Having the mushy middle as the dominant paradigm means a constant drift to the right; if it's center left it's what the Liberals do, therefore if they do it, its center left.

So huge tax giveaways to the rich and huge corporations while claiming the cupboard is too bare for any significant new social spending is center left. Paying lip service to the environment while abandoning any meaningful attempt to protect it is center left. Betraying labour on anti-scab based on a contemptuous and contemptible lie about a nonexistent threat to essential services is center left. Waiting for the courts to compel them to respect same sex marriage and fighting survivor benefits in the courts to the bitter end is center-left.

But hey the Conservatives are worse...somehow... plus they're scary. So don't do anything silly like start to think about how we deserve better.

Liberals howl at any efforts by the NDP to win seats in 'their' ridings. Ontario is Liberal country and any efforts by the NDP there are just irresponsible partisan vote splitting. I will start viewing this specious argument with anything other than utter contempt the first time I hear real criticism from Liberals about Liberal vote splitting in traditional NDP strongholds in the West or elsewhere. No? Then shut the hell up.

The Liberals haven't earned the votes of Canadians who are concerned about progressive issues. On the most important issues of the day they have consistently sided with the elites against ordinary Canadians.
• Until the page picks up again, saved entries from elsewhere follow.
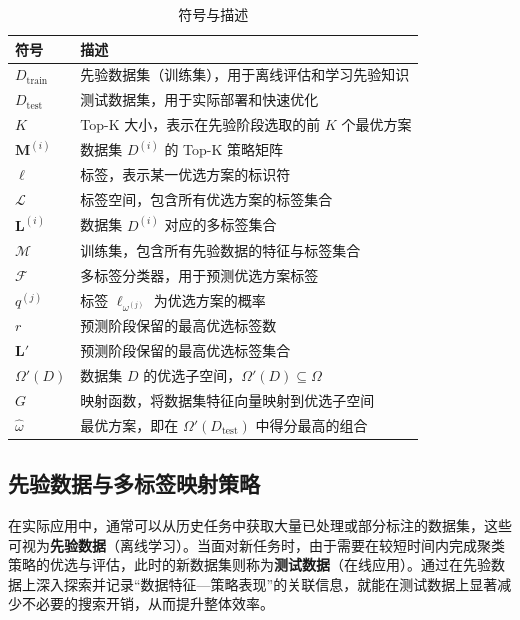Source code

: \documentclass[10pt]{article} %
\numberwithin{equation}{section}
\begin{document}
\begin{table}[t]
\centering
\small %
\renewcommand{\arraystretch}{1.1} %
\label{tab:symbols-advanced}
\begin{tabular}{ll}
\toprule
\textbf{符号} & \textbf{描述} \\
\midrule
$D_{\text{train}}$ & 先验数据集（训练集），用于离线评估和学习先验知识 \\
$D_{\text{test}}$ & 测试数据集，用于实际部署和快速优化 \\
$K$ & Top-K 大小，表示在先验阶段选取的前 $K$ 个最优方案 \\
$\mathbf{M}^{(i)}$ & 数据集 $D^{(i)}$ 的 Top-K 策略矩阵 \\
$\ell$ & 标签，表示某一优选方案的标识符 \\
$\mathcal{L}$ & 标签空间，包含所有优选方案的标签集合 \\
$\mathbf{L}^{(i)}$ & 数据集 $D^{(i)}$ 对应的多标签集合 \\
$\mathcal{M}$ & 训练集，包含所有先验数据的特征与标签集合 \\
$\mathcal{F}$ & 多标签分类器，用于预测优选方案标签 \\
$q^{(j)}$ & 标签 $\ell_{\omega^{(j)}}$ 为优选方案的概率 \\
$r$ & 预测阶段保留的最高优选标签数 \\
$\mathbf{L}'$ & 预测阶段保留的最高优选标签集合 \\
$\Omega'(D)$ & 数据集 $D$ 的优选子空间，$\Omega'(D) \subseteq \Omega$ \\
$G$ & 映射函数，将数据集特征向量映射到优选子空间 \\
$\hat{\omega}$ & 最优方案，即在 $\Omega'(D_{\text{test}})$ 中得分最高的组合 \\
\bottomrule
\end{tabular}
\caption{符号与描述}
\end{table}

\subsection{先验数据与多标签映射策略}
\label{sec:prior-data-mapping}

在实际应用中，通常可以从历史任务中获取大量已处理或部分标注的数据集，这些可视为\textbf{先验数据}（离线学习）。当面对新任务时，由于需要在较短时间内完成聚类策略的优选与评估，此时的新数据集则称为\textbf{测试数据}（在线应用）。通过在先验数据上深入探索并记录“数据特征—策略表现”的关联信息，就能在测试数据上显著减少不必要的搜索开销，从而提升整体效率。
\end{document}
They're the Tories with a slightly hipper rap.

I certainly don't think the Conservatives are any better, almost two years in power and they still begin every answer to every question with "Well when the Liberals shamefully failed to..." The aggrieved reactionary battling corrupt elites shtick starts to wear thin immediately after it becomes clear that you are the elites.

If we were looking for a single word to describe the Harper government, it would be 'thuggery'.

Thuggish accusations of treason against anyone who questions the Afghanistan mission, thuggish negative campaign advertising when there isn't even a campaign happening, thuggish attempts to intimidate independent regulators following their mandate to protect us on issues of nuclear safety, thuggish treatment of environmentalists and the environment at Bali and elsewhere.

The Conservatives are the party of 'Sit down and shut up if you know what's good for you!'

Harper is very likely right to warn of economic turbulence ahead as he did the other week, however trying to head off an angry populist response from the electorate to the party of thuggery as the economy begins to list is probably a doomed strategy. Conservatives are firmly opposed on ideological grounds to any attempts to alleviate economic hardship or inequality and Canadians know it.

And the Liberals are firmly opposed to making any alleviation of economic hardship anything more than cosmetic - unless forced to in a minority government.

And Canadians know that too.

Cherniak suggests NDP voters simply must vote Liberal because only the Liberals have any chance of forming a left leaning government.

Well A: I don't concede that the Liberals qualify as left wing anymore - if they ever did.

And B: There are other options besides forming the government, like holding the balance of power in a minority, which the NDP have done in the past and will do again in the future.

And C: The Social Credit Party seemed inevitable in Alberta for 35 years - until they were annihilated at the polls and never came back. If you'd told somebody in 1985 that the Federal Progressive Conservatives would virtually cease to exist in less than a decade they would have laughed at you. Remember the Saskatchewan Progressive Conservatives? After seemingly half their caucus went to jail they had to change their name and spend a decade in the political wilderness before being allowed to take office again. The graveyard is full of political parties that thought they were immortal. Saying that the Liberals are an inevitable part of Canada's political landscape is akin to the words 'This ship is unsinkable.'

So if Canadians are looking for real change - and I think we are - voting for the Liberals and their junior partners the Greens isn't the way to go. Taking enough seats away from them so that any potential Liberal government is a minority is.